‘Cult of Statistical Significance’ quoted on Slate; elsewhere, the authors continue the discussion

by Shaun Manning on October 5, 2012

In an article entitled “The Internet Blowhard’s Favorite Phrase” (also published as “Stop Saying That Correlation Does Not Imply Causation”), Slate writer Daniel Engber ponders how “a stats-class admonition become so misused and so widespread” as “the statistical cliché that closes threads and ends debates.”

“No, correlation does not imply causation, but it sure as hell provides a hint,” Engber said. Citing a recent study linking internet usage to depression–which, predictably, elicited the correlation/causation response online–Engber explained that that the lack of a definitive cause-effect relationship does not make the observation meaningless. “Does email make a man depressed? Does sadness make a man send email? Or is something else again to blame for both? A correlation can’t tell one from the other; in that sense it’s inadequate. Still, if it can frame the question, then our observation sets us down the path toward thinking through the workings of reality, so we might learn new ways to tweak them. It helps us go from seeing things to changing them.”

In the course of the discussion, Engber has cause to reference The Cult of Statistical Significance, Deidre McCloskey and Stephen Ziliak’s oft-praised and frequently debated book published by the University of Michigan Press in 2008. “To say that correlation does not imply causation makes an important point about the limits of statistics, but there are other limits, too, and ones that scientists ignore with far more frequency,” Engber wrote. He describes Cult as “an impassioned, book-length argument against the arbitrary cutoff that decides which experimental findings count and which ones don’t.”

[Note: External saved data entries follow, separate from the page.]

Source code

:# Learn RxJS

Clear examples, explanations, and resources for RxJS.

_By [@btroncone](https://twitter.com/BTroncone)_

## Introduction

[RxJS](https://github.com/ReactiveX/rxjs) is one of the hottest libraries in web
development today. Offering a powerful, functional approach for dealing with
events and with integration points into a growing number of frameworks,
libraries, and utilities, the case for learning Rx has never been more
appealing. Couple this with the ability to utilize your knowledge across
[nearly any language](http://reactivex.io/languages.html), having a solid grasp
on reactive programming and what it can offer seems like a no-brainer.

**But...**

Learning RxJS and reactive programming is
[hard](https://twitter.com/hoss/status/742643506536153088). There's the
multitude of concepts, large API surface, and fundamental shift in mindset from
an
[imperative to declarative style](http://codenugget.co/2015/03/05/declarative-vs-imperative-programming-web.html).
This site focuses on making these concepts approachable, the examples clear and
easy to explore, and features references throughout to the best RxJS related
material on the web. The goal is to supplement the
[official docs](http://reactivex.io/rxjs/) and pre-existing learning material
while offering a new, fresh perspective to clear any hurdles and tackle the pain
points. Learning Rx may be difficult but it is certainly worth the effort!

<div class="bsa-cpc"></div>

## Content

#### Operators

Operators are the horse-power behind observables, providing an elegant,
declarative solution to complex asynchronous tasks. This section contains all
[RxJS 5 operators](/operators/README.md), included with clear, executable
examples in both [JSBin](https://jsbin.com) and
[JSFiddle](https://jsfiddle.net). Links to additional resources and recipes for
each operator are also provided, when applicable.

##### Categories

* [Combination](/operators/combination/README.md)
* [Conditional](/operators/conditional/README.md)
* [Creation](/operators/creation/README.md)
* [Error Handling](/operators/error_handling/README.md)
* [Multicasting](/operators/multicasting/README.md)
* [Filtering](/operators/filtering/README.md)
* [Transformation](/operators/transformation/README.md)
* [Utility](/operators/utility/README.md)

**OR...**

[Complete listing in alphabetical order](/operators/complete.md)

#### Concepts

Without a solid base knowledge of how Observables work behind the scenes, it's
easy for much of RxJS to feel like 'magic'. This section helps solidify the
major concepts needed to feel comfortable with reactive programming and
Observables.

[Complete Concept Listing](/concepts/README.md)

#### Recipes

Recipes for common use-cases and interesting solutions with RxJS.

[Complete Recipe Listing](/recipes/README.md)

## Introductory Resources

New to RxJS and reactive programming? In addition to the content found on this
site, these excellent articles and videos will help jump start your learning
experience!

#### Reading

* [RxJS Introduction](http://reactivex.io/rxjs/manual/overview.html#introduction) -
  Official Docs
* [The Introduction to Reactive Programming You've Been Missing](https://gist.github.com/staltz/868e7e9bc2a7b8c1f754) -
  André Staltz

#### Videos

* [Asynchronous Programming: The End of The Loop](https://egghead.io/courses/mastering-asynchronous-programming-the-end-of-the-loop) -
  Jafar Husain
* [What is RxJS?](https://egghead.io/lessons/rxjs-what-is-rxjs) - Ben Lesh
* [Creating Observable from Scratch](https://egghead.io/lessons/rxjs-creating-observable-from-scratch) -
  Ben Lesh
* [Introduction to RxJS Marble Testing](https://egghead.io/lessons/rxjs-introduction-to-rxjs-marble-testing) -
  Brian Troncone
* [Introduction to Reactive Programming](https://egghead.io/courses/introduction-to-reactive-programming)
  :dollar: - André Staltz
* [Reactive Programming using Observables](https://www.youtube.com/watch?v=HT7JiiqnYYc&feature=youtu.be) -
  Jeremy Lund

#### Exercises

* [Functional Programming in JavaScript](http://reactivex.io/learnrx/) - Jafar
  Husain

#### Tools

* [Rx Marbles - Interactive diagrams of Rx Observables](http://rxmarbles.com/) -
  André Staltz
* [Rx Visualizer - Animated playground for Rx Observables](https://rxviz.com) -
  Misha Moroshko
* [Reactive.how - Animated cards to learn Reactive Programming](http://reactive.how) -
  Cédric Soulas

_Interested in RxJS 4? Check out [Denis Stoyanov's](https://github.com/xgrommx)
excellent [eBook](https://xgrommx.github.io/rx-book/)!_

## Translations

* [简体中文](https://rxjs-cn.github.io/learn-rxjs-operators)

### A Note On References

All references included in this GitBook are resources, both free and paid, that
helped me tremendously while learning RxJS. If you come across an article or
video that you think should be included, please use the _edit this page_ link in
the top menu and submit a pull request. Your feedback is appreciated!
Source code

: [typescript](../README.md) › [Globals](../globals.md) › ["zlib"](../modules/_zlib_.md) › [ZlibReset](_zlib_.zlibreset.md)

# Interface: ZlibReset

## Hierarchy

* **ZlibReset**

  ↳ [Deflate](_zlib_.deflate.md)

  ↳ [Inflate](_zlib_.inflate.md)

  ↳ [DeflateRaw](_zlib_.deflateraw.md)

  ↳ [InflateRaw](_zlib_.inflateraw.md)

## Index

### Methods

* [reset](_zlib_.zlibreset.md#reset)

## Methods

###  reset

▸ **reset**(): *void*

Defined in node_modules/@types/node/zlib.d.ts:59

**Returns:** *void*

“It’s easy to imagine how this point might be infused into the wisdom of the Web: ‘Facepalm. How many times do I have to remind you? Don’t confuse statistical and substantive significance!’ That comment-ready slogan would be just as much a conversation-stopper as correlation does not imply causation, yet people rarely say it,” Engber said.

The full eye-opening opinion piece can be read on Slate. Meanwhile, on Econ Journal Watch, Ziliak and McCloskey themselves offer a defense of their book’s themes in response to a recent comment by economist Thomas Mayer, continuing the debate.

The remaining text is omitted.